On the other side of the coin, though, is something equally important: model and algorithm regulation. As Khan points out, most data-driven companies have developed sophisticated responses to data privacy regulation, but they haven’t thought much about how to monitor and regulate their own models and algorithms. “Almost every data set is biased, as they say…. There’s bias in data and then there’s bias in models as well,” Khan said. “We’re just scratching the surface when it comes to the algorithm and the model side.”
The scant development of model and algorithm monitoring has been met with a correspondingly vague response from regulators, whose primary approach to handling cases of model mismanagement seems to involve ordering “algorithmic disgorgement” or the destruction of a company’s algorithms. It is incumbent upon both companies and regulators, Khan said, to have a clear understanding of how any given model makes decisions. That would enable interventions that are more nuanced than wholesale algorithmic dismantling.
It’s All About the Process
Another way to state Khan’s point is to say that companies need to have a firm grasp on their own data processes. This was echoed by Kulkarni, Senior Director of Data Science at Dataiku, who pointed out that, as companies strive to accomplish more sophisticated tasks using alternative data, they need to use increasingly sophisticated models to do so. But these new models, in turn, often find themselves suddenly unable to pass through the existing data processes. As a result, “You don't understand how the model makes the decision. You can't explain it,” Kulkarni said. And this is a problem.
“What's missing is not the tooling or the technology,” as Khan put it, but the processes. And this is also a problem on the consumption side, when, say, a data application is being used to drive business insights. “What are the metrics that you’re visualizing or monitoring? When a certain threshold is crossed, what ticket is generated?” Khan said, posing the questions that a process-conscious data consumer will ask. The pipeline that produced the outputs in question needs to be understood so as to avoid creating a black-box effect.
While agreeing with the centrality of processes, Kulkarni dissented slightly as to it being the be-all and end-all. “I think that process is a really good place to start. But to talk from a practitioner's perspective, the two things that I think are really essential are applying and iterating,” he said. Data teams need to build as they go, in other words. They need to develop processes, yes, but then they need to “tak[e] that process into application land where [they are] allowing the practitioners the chance to apply it, to iterate it, and quickly learn from it.”
Bracing for Change
The change to regulation is coming, especially in regard to algorithm and model monitoring. As Khan said, “there will be more and more regulation and oversight on the algorithm piece — the consent piece is already there.” And as regulators become more heavily involved in scrutinizing the models deployed by various companies, those companies will need to learn how to cleanse models of faulty predictions and insights without destroying them completely. Most importantly, they’ll need to learn how to communicate why these predictions are produced and in what cases.
Bracing for the change, moreover, means being not just lawful, but also responsible.
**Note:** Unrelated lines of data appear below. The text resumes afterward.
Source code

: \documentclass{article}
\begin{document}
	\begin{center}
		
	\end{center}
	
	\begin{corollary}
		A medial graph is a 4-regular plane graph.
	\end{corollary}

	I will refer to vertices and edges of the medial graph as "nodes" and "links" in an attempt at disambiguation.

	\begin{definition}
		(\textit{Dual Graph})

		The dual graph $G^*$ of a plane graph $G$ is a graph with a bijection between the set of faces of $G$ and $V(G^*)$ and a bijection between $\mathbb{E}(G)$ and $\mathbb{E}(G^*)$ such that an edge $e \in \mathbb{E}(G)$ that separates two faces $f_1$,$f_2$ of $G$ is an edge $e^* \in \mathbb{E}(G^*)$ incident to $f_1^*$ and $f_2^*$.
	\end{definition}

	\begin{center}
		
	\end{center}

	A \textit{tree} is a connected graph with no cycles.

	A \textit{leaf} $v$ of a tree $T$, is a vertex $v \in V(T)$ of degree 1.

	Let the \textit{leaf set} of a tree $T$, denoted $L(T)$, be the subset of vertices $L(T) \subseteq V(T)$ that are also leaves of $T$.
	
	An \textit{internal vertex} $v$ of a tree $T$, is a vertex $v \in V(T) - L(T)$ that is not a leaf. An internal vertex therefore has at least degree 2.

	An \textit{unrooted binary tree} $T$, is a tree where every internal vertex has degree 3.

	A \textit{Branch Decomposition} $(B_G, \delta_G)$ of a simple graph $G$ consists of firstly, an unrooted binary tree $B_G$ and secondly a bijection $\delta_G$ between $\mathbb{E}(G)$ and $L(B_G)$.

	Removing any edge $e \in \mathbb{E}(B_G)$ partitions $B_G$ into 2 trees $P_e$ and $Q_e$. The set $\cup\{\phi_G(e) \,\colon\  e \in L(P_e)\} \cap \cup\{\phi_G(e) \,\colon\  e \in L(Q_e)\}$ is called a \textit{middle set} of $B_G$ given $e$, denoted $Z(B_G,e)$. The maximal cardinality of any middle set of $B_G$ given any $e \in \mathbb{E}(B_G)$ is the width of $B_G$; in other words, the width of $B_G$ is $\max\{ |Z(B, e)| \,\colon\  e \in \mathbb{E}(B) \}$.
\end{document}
Regulation will always be behind technology, as Kulkarni noted. But while it might be tempting to stay at the bleeding edge of what’s technically legal, it is not always ethical, and therefore responsible, to do so. “Do you really want to be on the front page of a national newspaper because…your algorithmic team messed up?”
The panelists also wondered whether and how Responsible AI might extend to consumers. Is it our responsibility to teach them how to look under the hood? Or is it theirs to learn? These were among the tough questions that Jensen put to the panel.
For Kulkarni’s part, an ideal near-future would involve a non-profit, neutral body whose “job is to help…create standards, create those training pads so that everyone is singing form the same song sheet, and everyone has the same reference.” Khan thought that the solution lay, at least for the moment, within. In data science, he pointed out, you often have three or four different personas responsible for building and testing an application, and you’ve got many others interacting with it downstream. The idea is to develop a way for each of these people to be mutually responsible: to know their duty and to know the duties of others. Ideally, Khan said, “you know exactly who is responsible for data quality and exactly who’s responsible for making sure the model is accurate.”
Whether the future more closely resembles Kulkarni's or Khan’s vision is impossible to predict. But what all the panelists could agree on is that “it’s going to happen organically,” per Khan. In what manner and with what speed any given company develops Responsible AI depends on the skillset and makeup of their data teams—and it will depend, too, on the products they use. “It takes a village to raise a child,” Kulkarni said at the panel’s close. “It’s going to take a village to raise AI as well.”
Governance for the Future
As Khan pointed out during the panel, the right product can make a good amount of the difference. When it comes to developing an ethos of mutual responsibility, for example, Dataiku can help data teams develop transparent, well-governed processes that allow companies to scale with both agility and control.
As Paul-Marie Carfantan, Solutions Consultant for AI Governance at Dataiku, explained in his talk on Day 1 of the conference, agility is almost never the problem for most companies. In the majority of cases, control is the pain point and, ultimately, the obstacle.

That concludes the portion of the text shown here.